## [WHAT THE TASK ASKS]
Print verbatim the lines from the beginning of the entries through the line containing "## Security", both ends included. Pictures should be left out.

## [DATA SUPPLIED]
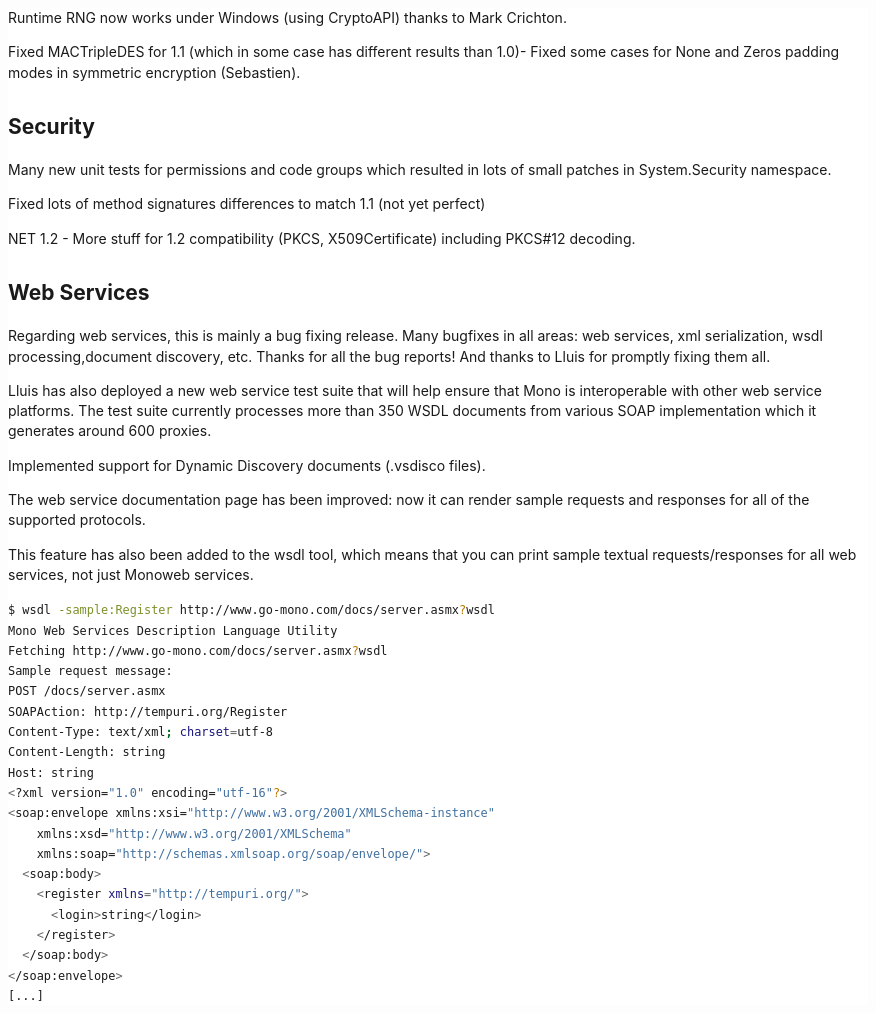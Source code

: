 Runtime RNG now works under Windows (using CryptoAPI) thanks to Mark Crichton.

Fixed MACTripleDES for 1.1 (which in some case has different results than 1.0)- Fixed some cases for None and Zeros padding modes in symmetric encryption (Sebastien).

## Security

Many new unit tests for permissions and code groups which resulted in lots of small patches in System.Security namespace.

Fixed lots of method signatures differences to match 1.1 (not yet perfect)

NET 1.2 - More stuff for 1.2 compatibility (PKCS, X509Certificate) including PKCS#12 decoding.

## Web Services

Regarding web services, this is mainly a bug fixing release. Many bugfixes in all areas: web services, xml serialization, wsdl processing,document discovery, etc. Thanks for all the bug reports! And thanks to Lluis for promptly fixing them all.

Lluis has also deployed a new web service test suite that will help ensure that Mono is interoperable with other web service platforms. The test suite currently processes more than 350 WSDL documents from various SOAP implementation which it generates around 600 proxies.

Implemented support for Dynamic Discovery documents (.vsdisco files).

The web service documentation page has been improved: now it can render sample requests and responses for all of the supported protocols.

This feature has also been added to the wsdl tool, which means that you can print sample textual requests/responses for all web services, not just Monoweb services.

```bash
$ wsdl -sample:Register http://www.go-mono.com/docs/server.asmx?wsdl
Mono Web Services Description Language Utility
Fetching http://www.go-mono.com/docs/server.asmx?wsdl
Sample request message:
POST /docs/server.asmx
SOAPAction: http://tempuri.org/Register
Content-Type: text/xml; charset=utf-8
Content-Length: string
Host: string
<?xml version="1.0" encoding="utf-16"?>
<soap:envelope xmlns:xsi="http://www.w3.org/2001/XMLSchema-instance"
    xmlns:xsd="http://www.w3.org/2001/XMLSchema"
    xmlns:soap="http://schemas.xmlsoap.org/soap/envelope/">
  <soap:body>
    <register xmlns="http://tempuri.org/">
      <login>string</login>
    </register>
  </soap:body>
</soap:envelope>
[...]
```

## [RESPONSE]
Source code

: Runtime RNG now works under Windows (using CryptoAPI) thanks to Mark Crichton.

Fixed MACTripleDES for 1.1 (which in some case has different results than 1.0)- Fixed some cases for None and Zeros padding modes in symmetric encryption (Sebastien).

## Security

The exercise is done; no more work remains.